Look through the material beneath and copy each line with the word "place".
-------- DATA LISTING --------
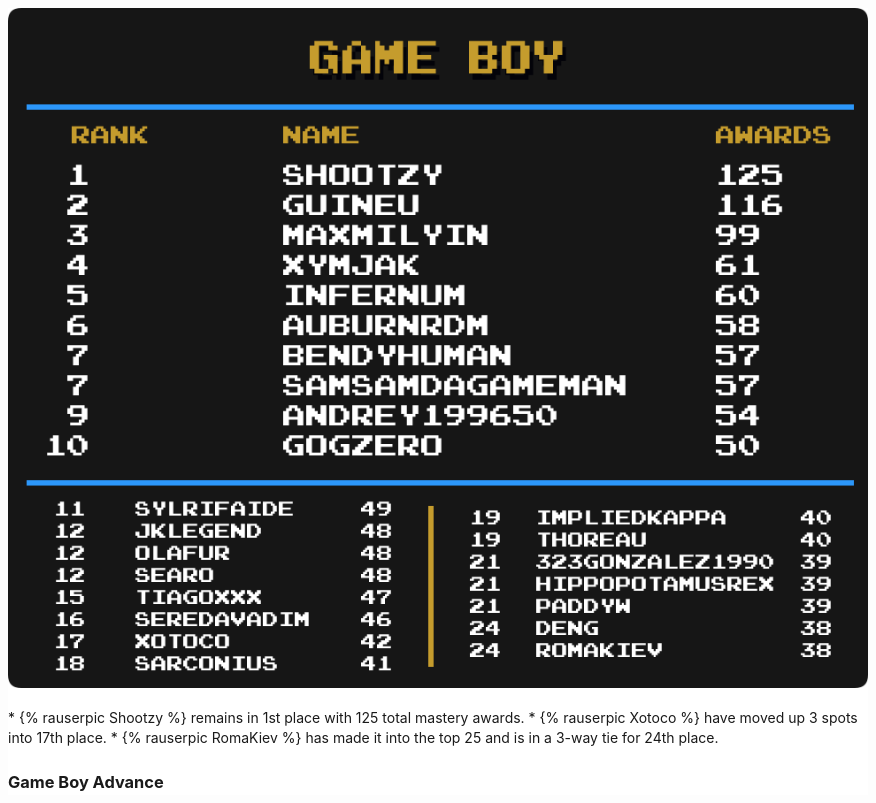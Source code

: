   <img src="img/TopMasteries/GAME_BOY.png" />
</p>
* {% rauserpic Shootzy %} remains in 1st place with 125 total mastery awards.
* {% rauserpic Xotoco %} have moved up 3 spots into 17th place.
* {% rauserpic RomaKiev %} has made it into the top 25 and is in a 3-way tie for 24th place.

### Game Boy Advance

<p align="center">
--------
• ANSWER TO THE EXERCISE:
* {% rauserpic Shootzy %} remains in 1st place with 125 total mastery awards.
* {% rauserpic Xotoco %} have moved up 3 spots into 17th place.
* {% rauserpic RomaKiev %} has made it into the top 25 and is in a 3-way tie for 24th place.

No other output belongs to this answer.